The project took into consideration alternative oils featuring better oxidation stability, better heat transfer, extended service life, lower operating temperatures, higher thermal stability and lower maintenance cost. These were coupled with a higher biodegradability rate and reduced environmental impact.

In order to comply with all these requirements, the goal of the project was to develop a new distribution transformer using fluid and solid insulation materials already available on the market. Alternative insulation materials such as insulating papers made from polyaramids, and insulating oils from mixtures of polyalphaolefin and aromatic hydrocarbons, or made from vegetable oils, also were evaluated. The most viable technical and economical alternatives were identified.

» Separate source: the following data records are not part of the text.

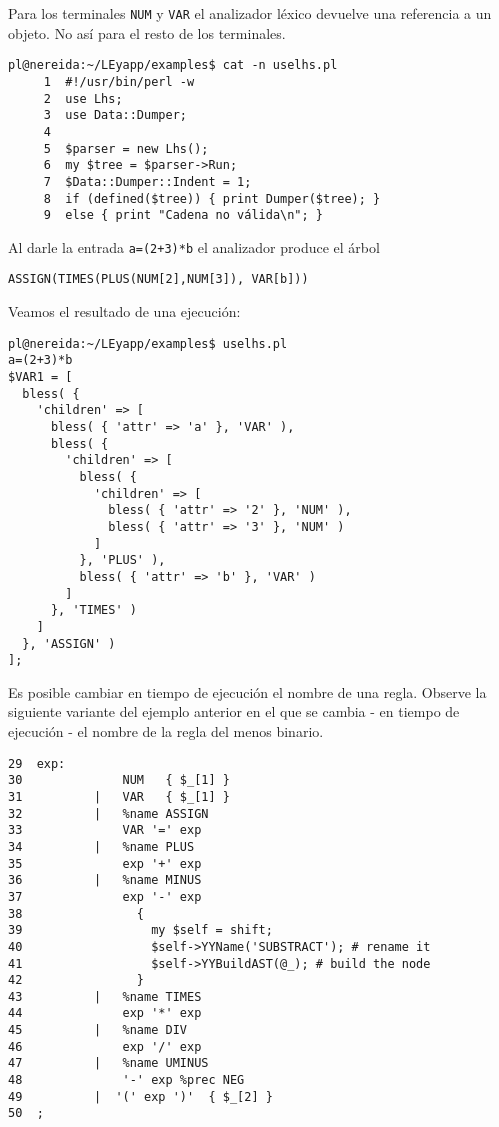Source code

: Para los terminales \verb|NUM|
y \verb|VAR| el analizador léxico 
devuelve una referencia a un objeto.
No así para el resto de los terminales.


\begin{verbatim}
pl@nereida:~/LEyapp/examples$ cat -n uselhs.pl
     1  #!/usr/bin/perl -w
     2  use Lhs;
     3  use Data::Dumper;
     4
     5  $parser = new Lhs();
     6  my $tree = $parser->Run;
     7  $Data::Dumper::Indent = 1;
     8  if (defined($tree)) { print Dumper($tree); }
     9  else { print "Cadena no válida\n"; }
\end{verbatim}


Al darle la entrada \verb|a=(2+3)*b| el analizador produce el
árbol 

\begin{verbatim} 
ASSIGN(TIMES(PLUS(NUM[2],NUM[3]), VAR[b]))
\end{verbatim}

Veamos el resultado de una ejecución:

\begin{verbatim}
pl@nereida:~/LEyapp/examples$ uselhs.pl
a=(2+3)*b
$VAR1 = [
  bless( {
    'children' => [
      bless( { 'attr' => 'a' }, 'VAR' ),
      bless( {
        'children' => [
          bless( {
            'children' => [
              bless( { 'attr' => '2' }, 'NUM' ),
              bless( { 'attr' => '3' }, 'NUM' )
            ]
          }, 'PLUS' ),
          bless( { 'attr' => 'b' }, 'VAR' )
        ]
      }, 'TIMES' )
    ]
  }, 'ASSIGN' )
];
\end{verbatim}


Es posible cambiar en tiempo de ejecución
el nombre de una regla. Observe la siguiente 
variante del ejemplo anterior en el que se cambia
- en tiempo de ejecución - 
el nombre de la regla del menos binario.

\begin{verbatim}
29  exp:
30              NUM   { $_[1] }
31          |   VAR   { $_[1] }
32          |   %name ASSIGN
33              VAR '=' exp
34          |   %name PLUS
35              exp '+' exp
36          |   %name MINUS
37              exp '-' exp
38                {
39                  my $self = shift;
40                  $self->YYName('SUBSTRACT'); # rename it
41                  $self->YYBuildAST(@_); # build the node
42                }
43          |   %name TIMES
44              exp '*' exp
45          |   %name DIV
46              exp '/' exp
47          |   %name UMINUS
48              '-' exp %prec NEG
49          |  '(' exp ')'  { $_[2] }
50  ;
\end{verbatim}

The transformers were applied in a typical region to evaluate the performance in real-life field conditions. The result was a new distribution transformer that uses more efficient and environmentally compatible insulating materials while significantly reducing manufacturing and maintenance costs.

Life Span Extension

Currently, the life span of distribution transformers is approximately 20 years, depending on the load at which the transformers are specified. During the first year of this study, there was an assessment done about thermal efficiency solutions that could be applied in transformers, mainly through the use of new insulating oils. Data was gathered on the manufacturing procedures and methodologies currently applied in transformer design. The study investigated experiences and attempts to reduce production costs through efficiency gain as well as possible problems associated with the use of new materials.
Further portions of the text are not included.